> What to do: Your response should contain every line from the data below that holds the string "放下左边的叉子".

> Data:

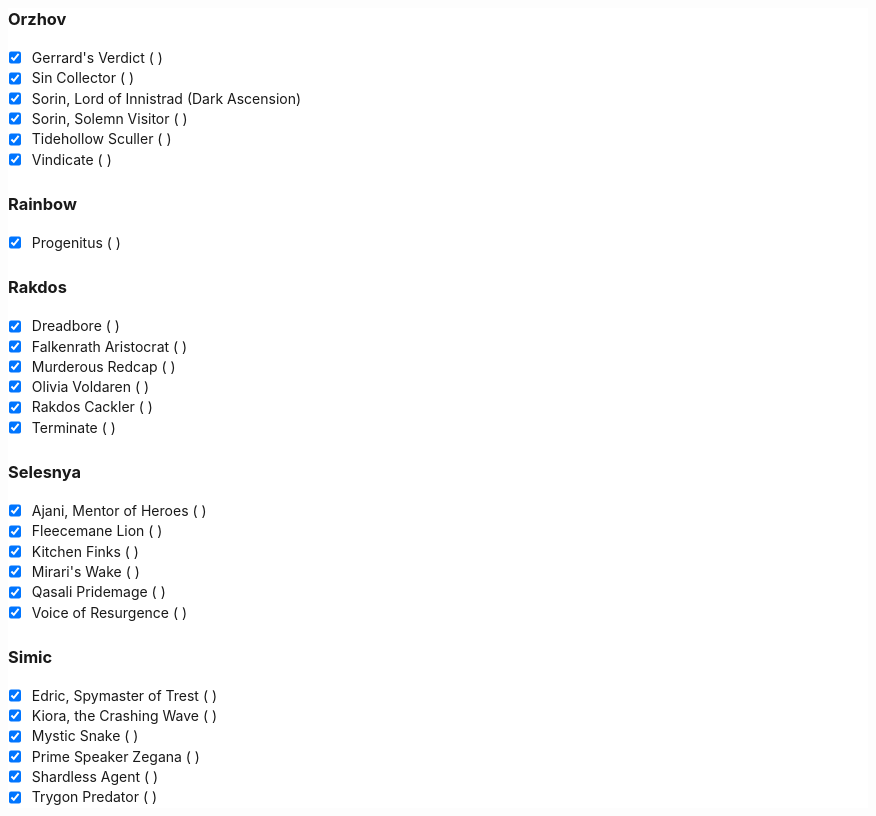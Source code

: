 ### Orzhov

  - [x] Gerrard's Verdict ( )
  - [x] Sin Collector ( )
  - [x] Sorin, Lord of Innistrad (Dark Ascension)
  - [x] Sorin, Solemn Visitor ( )
  - [x] Tidehollow Sculler ( )
  - [x] Vindicate ( )

### Rainbow

  - [x] Progenitus ( )

### Rakdos

  - [x] Dreadbore ( )
  - [x] Falkenrath Aristocrat ( )
  - [x] Murderous Redcap ( )
  - [x] Olivia Voldaren ( )
  - [x] Rakdos Cackler ( )
  - [x] Terminate ( )

### Selesnya

  - [x] Ajani, Mentor of Heroes ( )
  - [x] Fleecemane Lion ( )
  - [x] Kitchen Finks ( )
  - [x] Mirari's Wake ( )
  - [x] Qasali Pridemage ( )
  - [x] Voice of Resurgence ( )

### Simic

  - [x] Edric, Spymaster of Trest ( )
  - [x] Kiora, the Crashing Wave ( )
  - [x] Mystic Snake ( )
  - [x] Prime Speaker Zegana ( )
  - [x] Shardless Agent ( )
  - [x] Trygon Predator ( )
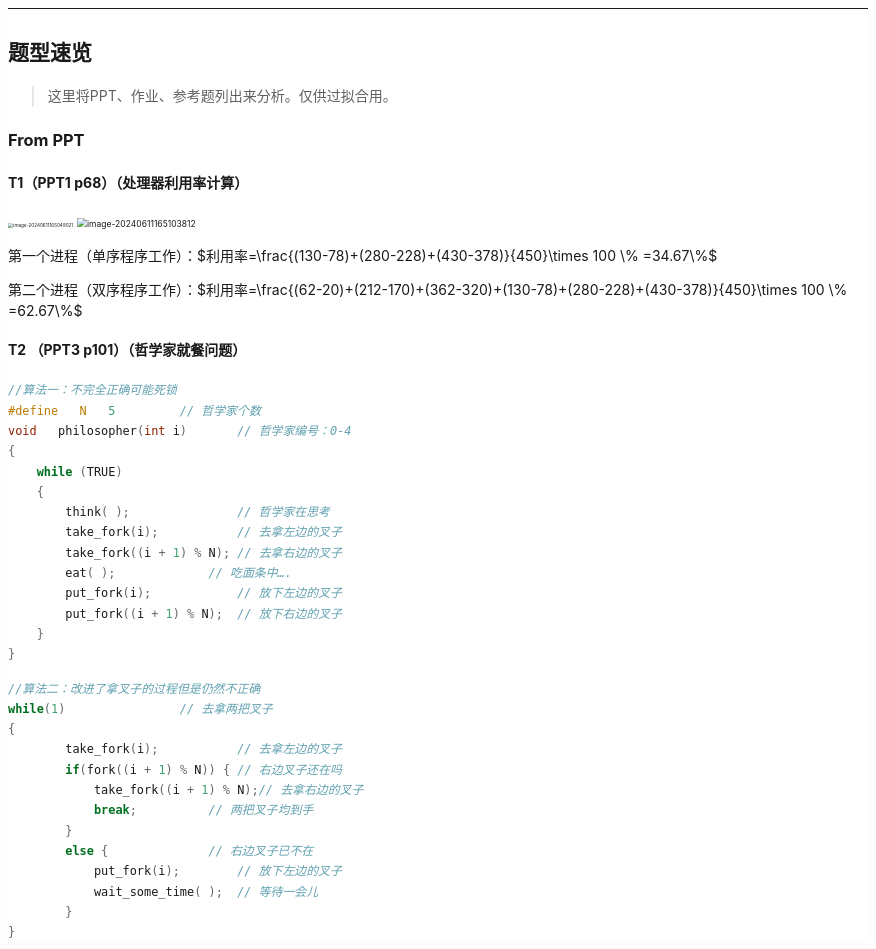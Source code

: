 



---

## 题型速览

> 这里将PPT、作业、参考题列出来分析。仅供过拟合用。

### From PPT

#### T1（PPT1 p68）（处理器利用率计算）

<img src="..\pic\image-20240611165049021.png" alt="image-20240611165049021" style="zoom: 33%;" />

<img src="..\pic\image-20240611165103812.png" alt="image-20240611165103812" style="zoom:61%;" />

第一个进程（单序程序工作）：$利用率=\frac{(130-78)+(280-228)+(430-378)}{450}\times 100 \% =34.67\%$

第二个进程（双序程序工作）：$利用率=\frac{(62-20)+(212-170)+(362-320)+(130-78)+(280-228)+(430-378)}{450}\times 100 \% =62.67\%$

#### T2 （PPT3 p101）（哲学家就餐问题）

```C++
//算法一：不完全正确可能死锁
#define   N   5			// 哲学家个数
void   philosopher(int i)  		// 哲学家编号：0-4
{
    while (TRUE)
    {
        think( );				// 哲学家在思考
        take_fork(i);			// 去拿左边的叉子
        take_fork((i + 1) % N);	// 去拿右边的叉子
        eat( );				// 吃面条中….
        put_fork(i);			// 放下左边的叉子
        put_fork((i + 1) % N);	// 放下右边的叉子
    }
}
```

```C++
//算法二：改进了拿叉子的过程但是仍然不正确
while(1)				// 去拿两把叉子
{       
        take_fork(i);			// 去拿左边的叉子
        if(fork((i + 1) % N)) {	// 右边叉子还在吗
            take_fork((i + 1) % N);// 去拿右边的叉子
            break;			// 两把叉子均到手
        }
        else {				// 右边叉子已不在
            put_fork(i);		// 放下左边的叉子
            wait_some_time( );	// 等待一会儿
        }
}
```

> Task response:
        put_fork(i);			// 放下左边的叉子
            put_fork(i);		// 放下左边的叉子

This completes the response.